The international community is now debating the establishment of a permanent International Criminal Court. On 1 July 2002, the first such court was instituted amidst much controversy, with the American administration demanding that the United States military be effectively excluded from its jurisdiction. In this context, it is important to examine the outcomes various other war crime tribunals, from the Tokyo and Nuremberg tribunals, the trial of Otto Adolf Eichmann in Jerusalem in April 1961, to the more recent trials in relation to Rwanda and the former Yugoslavia. Key issues surrounding the establishment of such an International Criminal Court have been consistently over-looked

While the principle of individual culpability should continue to be important (and therefore ensuring the need for some kind of International Court) the current proposal focuses too narrowly on indictable criminality. It makes no allowance for people bearing witness to the horror of what they experienced, nor for getting at the broader truths embedded in settings of genocide. For example, on the day of the trial that I just described the focus was on a village named Racak. The massacre of forty-five people there was presented in 1999 as a trigger for the NATO intervention. As it turns out, of the massive list of offences listed against Milosevic, Racak provides the only indictable evidence of a massacre in Kosovo prior to that fateful day on 24 March 1999 when President Bill Clinton and other NATO politicians decided that the only answer to the military activities of the Federal Republic of Yugoslavia was a deluge of bombs. Was NATO warranted in killing so many people to save others? Try taking that case to a criminal court.

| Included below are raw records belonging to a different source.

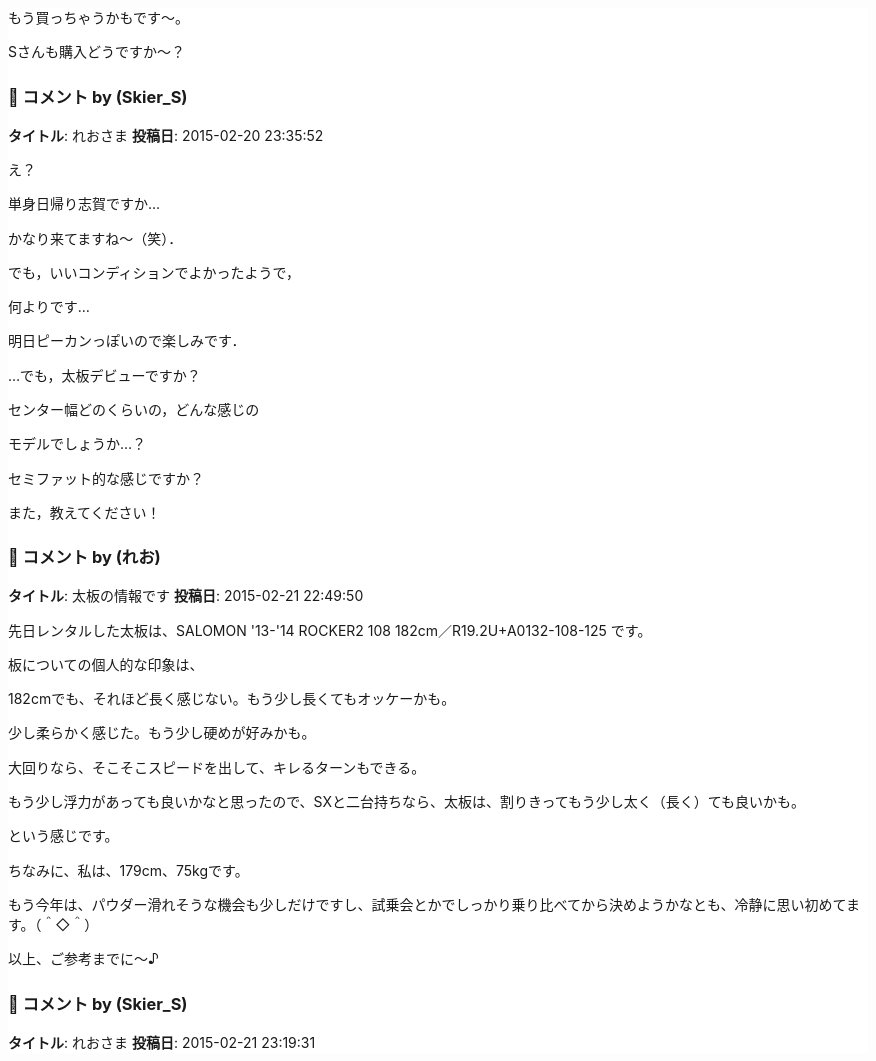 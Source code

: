 もう買っちゃうかもです～。

Sさんも購入どうですか～？

### 💬 コメント by (Skier_S)
**タイトル**: れおさま
**投稿日**: 2015-02-20 23:35:52

え？

単身日帰り志賀ですか…

かなり来てますね～（笑）．



でも，いいコンディションでよかったようで，

何よりです…

明日ピーカンっぽいので楽しみです．



…でも，太板デビューですか？

センター幅どのくらいの，どんな感じの

モデルでしょうか…？

セミファット的な感じですか？

また，教えてください！

### 💬 コメント by (れお)
**タイトル**: 太板の情報です
**投稿日**: 2015-02-21 22:49:50

先日レンタルした太板は、SALOMON '13-'14 ROCKER2 108 182cm／R19.2U+A0132-108-125 です。

板についての個人的な印象は、

182cmでも、それほど長く感じない。もう少し長くてもオッケーかも。

少し柔らかく感じた。もう少し硬めが好みかも。

大回りなら、そこそこスピードを出して、キレるターンもできる。

もう少し浮力があっても良いかなと思ったので、SXと二台持ちなら、太板は、割りきってもう少し太く（長く）ても良いかも。

という感じです。

ちなみに、私は、179cm、75kgです。



もう今年は、パウダー滑れそうな機会も少しだけですし、試乗会とかでしっかり乗り比べてから決めようかなとも、冷静に思い初めてます。（＾◇＾）



以上、ご参考までに～♪

### 💬 コメント by (Skier_S)
**タイトル**: れおさま
**投稿日**: 2015-02-21 23:19:31
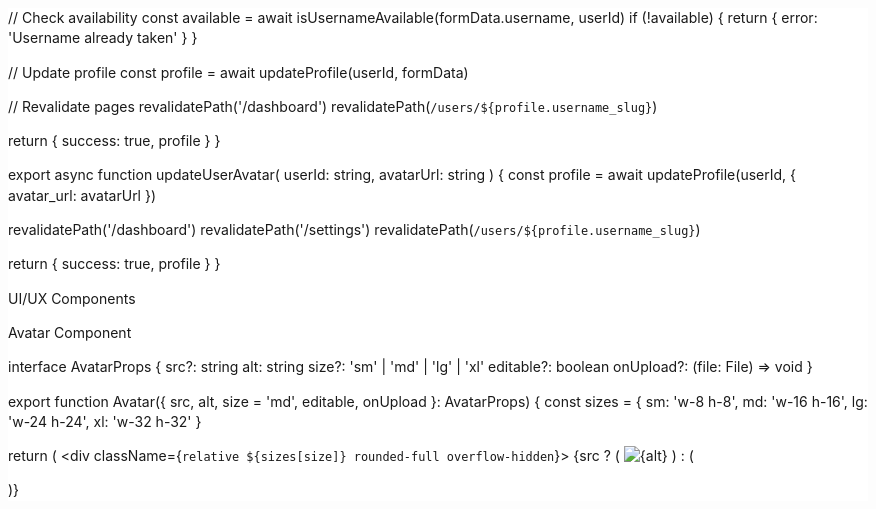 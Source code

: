   // Check availability
  const available = await isUsernameAvailable(formData.username, userId)
  if (!available) {
    return { error: 'Username already taken' }
  }

  // Update profile
  const profile = await updateProfile(userId, formData)

  // Revalidate pages
  revalidatePath('/dashboard')
  revalidatePath(`/users/${profile.username_slug}`)

  return { success: true, profile }
}

export async function updateUserAvatar(
  userId: string,
  avatarUrl: string
) {
  const profile = await updateProfile(userId, { avatar_url: avatarUrl })

  revalidatePath('/dashboard')
  revalidatePath('/settings')
  revalidatePath(`/users/${profile.username_slug}`)

  return { success: true, profile }
}


UI/UX Components

Avatar Component

interface AvatarProps {
  src?: string
  alt: string
  size?: 'sm' | 'md' | 'lg' | 'xl'
  editable?: boolean
  onUpload?: (file: File) => void
}

export function Avatar({ src, alt, size = 'md', editable, onUpload }: AvatarProps) {
  const sizes = {
    sm: 'w-8 h-8',
    md: 'w-16 h-16',
    lg: 'w-24 h-24',
    xl: 'w-32 h-32'
  }

  return (
    <div className={`relative ${sizes[size]} rounded-full overflow-hidden`}>
      {src ? (
        <img src={src} alt={alt} className="w-full h-full object-cover" />
      ) : (
        <div className="w-full h-full bg-shadowdark-200 flex items-center justify-center">
          <User className="w-1/2 h-1/2 text-shadowdark-400" />
        </div>
      )}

A further issue concerns the targets of the court’s indictments. From Nuremberg to The Hague, the trials have never indicted other than the losers of various wars. In the Tribunal for the former Yugoslavia, the focus is on figures of evil such as Milosevic, Milutinovic and Sainovic. In their defence they claim that all they are guilty of doing is letting loose a messy war-machine against a threat of terrorism: the KLA. Even the prosecuting lawyers admit that in terms of criminal culpability the evidence against Milosevic is largely circumstantial. On this count Henry Kissinger, Ariel Sharon, George Bush, Bill Clinton and George W. Bush are similarly indictable. However, if history is anything to go by their being brought to account is extremely unlikely. In this sense, the International Criminal Court does pose a threat to nation-state sovereignty as some of the critics in Australia have averred, but the countries most threatened are hardly Australia and the United States. They are more likely to be places of tragic violence, places where the world turns its attention long after the event, to transform them into simple cases of personalised evil.

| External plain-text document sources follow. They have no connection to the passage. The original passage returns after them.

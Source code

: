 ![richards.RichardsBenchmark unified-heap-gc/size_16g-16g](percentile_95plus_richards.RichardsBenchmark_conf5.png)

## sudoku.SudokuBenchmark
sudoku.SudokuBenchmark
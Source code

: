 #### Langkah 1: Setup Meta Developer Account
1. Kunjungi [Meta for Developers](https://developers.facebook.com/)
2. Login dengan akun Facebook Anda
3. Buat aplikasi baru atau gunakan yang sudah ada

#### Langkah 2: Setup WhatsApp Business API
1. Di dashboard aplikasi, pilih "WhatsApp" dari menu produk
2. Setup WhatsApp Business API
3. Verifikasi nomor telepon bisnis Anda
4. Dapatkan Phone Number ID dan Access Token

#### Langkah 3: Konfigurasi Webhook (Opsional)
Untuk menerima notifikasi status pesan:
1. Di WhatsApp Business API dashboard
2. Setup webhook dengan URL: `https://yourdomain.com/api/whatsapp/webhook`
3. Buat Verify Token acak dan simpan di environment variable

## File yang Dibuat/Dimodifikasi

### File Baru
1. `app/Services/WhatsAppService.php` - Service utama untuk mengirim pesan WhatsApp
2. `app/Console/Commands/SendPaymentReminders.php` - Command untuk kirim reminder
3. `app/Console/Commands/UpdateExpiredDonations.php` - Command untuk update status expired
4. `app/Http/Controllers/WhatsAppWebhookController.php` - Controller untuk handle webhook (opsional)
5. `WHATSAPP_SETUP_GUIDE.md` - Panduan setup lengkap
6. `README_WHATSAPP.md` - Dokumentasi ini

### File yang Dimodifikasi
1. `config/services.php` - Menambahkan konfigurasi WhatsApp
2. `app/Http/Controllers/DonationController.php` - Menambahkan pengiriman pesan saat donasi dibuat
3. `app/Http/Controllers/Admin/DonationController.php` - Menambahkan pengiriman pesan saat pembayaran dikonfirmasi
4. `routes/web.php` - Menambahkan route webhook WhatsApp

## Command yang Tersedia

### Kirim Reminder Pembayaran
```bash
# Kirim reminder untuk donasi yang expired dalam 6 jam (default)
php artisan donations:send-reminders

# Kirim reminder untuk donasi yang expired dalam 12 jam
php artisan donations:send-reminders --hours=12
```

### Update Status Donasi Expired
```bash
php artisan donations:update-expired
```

These and other issues suggest that the Left should not get uncritically excited about the International Criminal Court in and of itself. We need to rethink the narrow parameters of such a court and argue, for example, for systematic horizontal connections to an International Truth Commission that can pursue broader questions of crimes against humanity. At the same time, we need to develop more systematic vertical connections to national and local criminal courts and truth commissions. For example, in Rwanda, with more than 100,000 genocide suspects still in jail, the justice system announced in June that it is turning to a traditional form of justice called gacaca, local trials by peers elected on the basis of personal integrity. Like the International Criminal Court, this too has the potential to be either dangerous or enlightened, a Star Chamber or a carefully negotiated political intervention. The point is that a single court is never the answer. The way forward depends upon conceiving of a different system of courts in the context of a culture where justice involves a deeper search for truth than we currently seem capable of managing.